Anche nel testo della legge di bilancio 2025, che ha stanziato per quest’anno 46 milioni di euro per il contrasto alla violenza di genere, non risulta alcuna risorsa specificamente allocata per programmi di prevenzione, «che però sono un elemento essenziale nella lotta alla violenza», dice Eleonora Del Vecchio, ricercatrice e consulente di gender equality e membro del consiglio di amministrazione di Semia.

Negli ultimi dieci anni le risorse stanziate per la lotta alla violenza di genere sono aumentate del 156 per cento, ma il numero di vittime rimane praticamente uguale. «E questo perché i soldi vengono investiti solo per i casi in cui l’abuso è già avvenuto e non nella parte di tutela preventiva ed educazione», spiega Del Vecchio.

Anche però tra le stesse organizzazioni femministe l’area di intervento più frequente (per il 76 per cento di tutte organizzazioni) è quella al contrasto alla violenza di genere. «Ma dobbiamo necessariamente considerare che da un lato la violenza in Italia è dilagante (c’è una media di una donna uccisa dal proprio partner o ex partner ogni tre giorni) e dall’altro lato le uniche realtà che ricevono contributi statali, e quindi maggiore visibilità e sostenibilità, sono i centri antiviolenza», dice Del Vecchio, «che comunque rimangono gravemente sottofinanziati rispetto al bisogno».

Mentre la disponibilità limitata di fondi porta quindi le organizzazioni a concentrarsi su interventi post-violenza, le attività mirate a contrastare le cause profonde della discriminazione sistemica, come le barriere all’accesso al lavoro, l’impari distribuzione dell’educazione alla leadership o dei lavori di cura, rimangono marginali.

«C’è una pericolosa inconsapevolezza di quanto la cultura e l’indipendenza finanziaria sia importante per prevenire la violenza economica di genere. Pensiamo al fatto che il 37 per cento delle donne italiane non ha un conto corrente personale», dice Giulia Grignani, consulente, educatrice finanziaria e Ceo di Kermasofia, progetto beneficiario dei fondi di Semia e uno dei pochi enti italiani di promozione dell’empowerment economico femminile tramite educazione finanziaria.

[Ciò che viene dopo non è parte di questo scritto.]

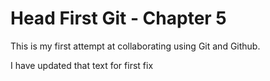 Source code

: # Head First Git - Chapter 5

This is my first attempt at collaborating using Git and Github.

I have updated that text for first fix

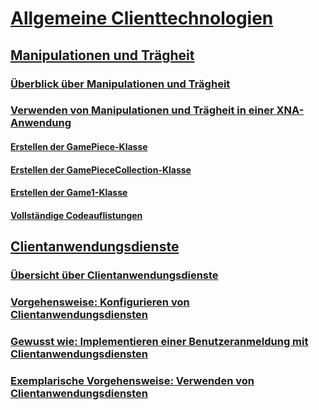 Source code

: # [Allgemeine Clienttechnologien](index.md)
## [Manipulationen und Trägheit](manipulations-and-inertia.md)
### [Überblick über Manipulationen und Trägheit](manipulations-and-inertia-overview.md)
### [Verwenden von Manipulationen und Trägheit in einer XNA-Anwendung](use-manipulations-and-inertia-in-an-xna-application.md)
#### [Erstellen der GamePiece-Klasse](creating-the-gamepiece-class.md)
#### [Erstellen der GamePieceCollection-Klasse](creating-the-gamepiececollection-class.md)
#### [Erstellen der Game1-Klasse](creating-the-game1-class.md)
#### [Vollständige Codeauflistungen](full-code-listings.md)
## [Clientanwendungsdienste](client-application-services.md)
### [Übersicht über Clientanwendungsdienste](client-application-services-overview.md)
### [Vorgehensweise: Konfigurieren von Clientanwendungsdiensten](how-to-configure-client-application-services.md)
### [Gewusst wie: Implementieren einer Benutzeranmeldung mit Clientanwendungsdiensten](how-to-implement-user-login-with-client-application-services.md)
### [Exemplarische Vorgehensweise: Verwenden von Clientanwendungsdiensten](walkthrough-using-client-application-services.md)
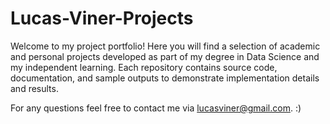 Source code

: # Lucas-Viner-Projects
Welcome to my project portfolio! Here you will find a selection of academic and personal projects developed as part of my degree in Data Science and my independent learning. Each repository contains source code, documentation, and sample outputs to demonstrate implementation details and results.  

For any questions feel free to contact me via lucasviner@gmail.com. :)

Se una possibile spiegazione della limitata presenza di organizzazioni della società civile che si occupano di questioni legate al lavoro femminile è che è un ruolo tradizionalmente svolto dai sindacati, secondo Grignani un deterrente è costituito anche dalla prevalenza maschile nella consulenza finanziaria (solo il 22 per cento dei consulenti è donna).

«E poi oltre alla rappresentatività, c’è una totale miopia politica locale nel sostenere l’educazione femminile all’uso degli strumenti economici, che invece dovrebbe essere strutturata», dice Grignani. «Noi come start-up abbiamo avuto la fortuna di aver ricevuto un finanziamento da privati stranieri. Senza di loro forse non saremmo neanche nate».

Oscurantismo e speranze

Per garantire l’efficacia e la sostenibilità delle organizzazioni che si occupano di discriminazioni non si dovrebbe infatti prescindere da un sostegno economico delle istituzioni nazionali, ma anche da un riconoscimento l’importanza dell’operato femminista.

«Stiamo vivendo visibilmente un momento di crisi in questo senso, ma un progetto politico così importante adesso non può dipendere neanche dalla presenza o no di finanziamento statale», dice Sabrina Drago, «anzi, io voglio sperare che una fase di tale oscurantismo faccia al contrario scatenare la resistenza e la consapevolezza di meritare per il nostro futuro qualcosa di diverso».